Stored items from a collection
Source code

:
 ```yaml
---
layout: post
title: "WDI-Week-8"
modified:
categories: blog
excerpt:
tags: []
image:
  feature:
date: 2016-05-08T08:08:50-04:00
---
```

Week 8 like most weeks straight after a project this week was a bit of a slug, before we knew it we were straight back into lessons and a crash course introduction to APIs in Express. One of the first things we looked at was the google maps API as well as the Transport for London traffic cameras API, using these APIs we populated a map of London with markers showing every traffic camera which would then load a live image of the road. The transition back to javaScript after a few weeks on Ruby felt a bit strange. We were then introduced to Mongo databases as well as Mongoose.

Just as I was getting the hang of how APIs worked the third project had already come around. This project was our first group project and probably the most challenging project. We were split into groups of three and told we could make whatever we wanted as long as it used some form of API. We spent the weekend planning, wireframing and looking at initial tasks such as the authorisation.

--

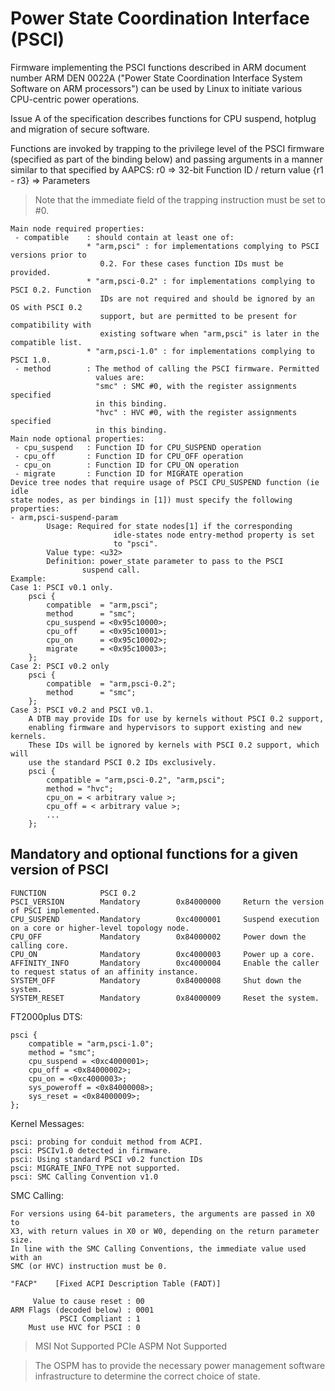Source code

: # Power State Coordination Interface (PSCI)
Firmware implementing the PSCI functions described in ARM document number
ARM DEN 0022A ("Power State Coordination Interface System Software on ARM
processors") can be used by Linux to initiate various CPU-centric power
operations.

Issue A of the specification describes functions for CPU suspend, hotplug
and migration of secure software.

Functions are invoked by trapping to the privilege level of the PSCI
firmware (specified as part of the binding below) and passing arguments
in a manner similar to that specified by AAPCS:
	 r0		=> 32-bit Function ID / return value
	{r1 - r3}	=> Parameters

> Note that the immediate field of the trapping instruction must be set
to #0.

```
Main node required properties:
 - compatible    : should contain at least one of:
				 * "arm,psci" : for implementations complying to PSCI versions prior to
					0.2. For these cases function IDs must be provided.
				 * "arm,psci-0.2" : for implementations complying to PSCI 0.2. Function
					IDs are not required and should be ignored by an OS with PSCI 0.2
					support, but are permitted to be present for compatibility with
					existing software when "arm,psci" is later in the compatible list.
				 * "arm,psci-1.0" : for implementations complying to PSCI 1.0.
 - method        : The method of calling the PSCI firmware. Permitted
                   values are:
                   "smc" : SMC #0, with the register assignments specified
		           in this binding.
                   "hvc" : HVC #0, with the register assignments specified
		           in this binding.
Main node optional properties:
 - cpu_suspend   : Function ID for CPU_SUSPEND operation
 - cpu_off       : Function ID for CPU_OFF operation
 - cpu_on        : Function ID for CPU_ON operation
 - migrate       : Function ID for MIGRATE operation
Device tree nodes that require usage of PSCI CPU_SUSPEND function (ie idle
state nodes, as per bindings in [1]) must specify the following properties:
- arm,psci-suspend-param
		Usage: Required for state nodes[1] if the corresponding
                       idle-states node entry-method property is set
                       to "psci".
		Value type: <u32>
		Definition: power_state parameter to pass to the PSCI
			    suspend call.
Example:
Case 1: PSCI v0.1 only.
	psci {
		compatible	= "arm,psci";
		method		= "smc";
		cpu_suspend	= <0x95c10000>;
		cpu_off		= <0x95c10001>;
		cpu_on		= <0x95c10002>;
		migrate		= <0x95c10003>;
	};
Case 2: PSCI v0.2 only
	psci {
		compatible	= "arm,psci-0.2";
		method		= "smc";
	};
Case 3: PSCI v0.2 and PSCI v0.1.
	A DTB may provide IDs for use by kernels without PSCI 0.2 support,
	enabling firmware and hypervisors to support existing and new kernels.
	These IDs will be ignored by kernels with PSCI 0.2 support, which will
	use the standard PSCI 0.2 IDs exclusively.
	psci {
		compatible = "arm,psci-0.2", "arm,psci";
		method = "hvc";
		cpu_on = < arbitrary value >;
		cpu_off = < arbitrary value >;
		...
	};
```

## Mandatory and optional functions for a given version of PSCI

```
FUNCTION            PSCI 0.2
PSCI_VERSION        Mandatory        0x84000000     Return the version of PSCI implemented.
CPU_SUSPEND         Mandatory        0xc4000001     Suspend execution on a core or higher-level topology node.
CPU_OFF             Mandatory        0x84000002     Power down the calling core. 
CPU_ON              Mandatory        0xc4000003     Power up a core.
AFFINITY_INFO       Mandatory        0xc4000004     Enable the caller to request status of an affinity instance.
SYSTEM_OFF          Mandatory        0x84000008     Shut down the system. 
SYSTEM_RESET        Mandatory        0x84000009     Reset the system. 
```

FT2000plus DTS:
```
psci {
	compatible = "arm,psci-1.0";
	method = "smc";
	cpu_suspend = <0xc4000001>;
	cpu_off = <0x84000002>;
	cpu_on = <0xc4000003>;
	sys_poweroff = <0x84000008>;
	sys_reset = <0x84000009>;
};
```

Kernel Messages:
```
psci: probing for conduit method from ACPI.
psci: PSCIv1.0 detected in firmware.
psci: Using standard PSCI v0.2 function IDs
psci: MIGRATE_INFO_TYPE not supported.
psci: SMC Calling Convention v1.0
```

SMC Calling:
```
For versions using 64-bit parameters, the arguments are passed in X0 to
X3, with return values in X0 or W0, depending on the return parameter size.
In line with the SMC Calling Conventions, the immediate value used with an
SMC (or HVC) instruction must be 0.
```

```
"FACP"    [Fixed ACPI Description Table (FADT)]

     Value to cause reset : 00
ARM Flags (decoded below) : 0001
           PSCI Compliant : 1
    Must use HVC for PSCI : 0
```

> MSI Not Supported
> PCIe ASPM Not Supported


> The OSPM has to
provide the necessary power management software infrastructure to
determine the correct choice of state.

▶ _Problem description_
Your answer should hold every line of the entries that contains the string "ACPI".

▶ _Written answer_
psci: probing for conduit method from ACPI.
"FACP"    [Fixed ACPI Description Table (FADT)]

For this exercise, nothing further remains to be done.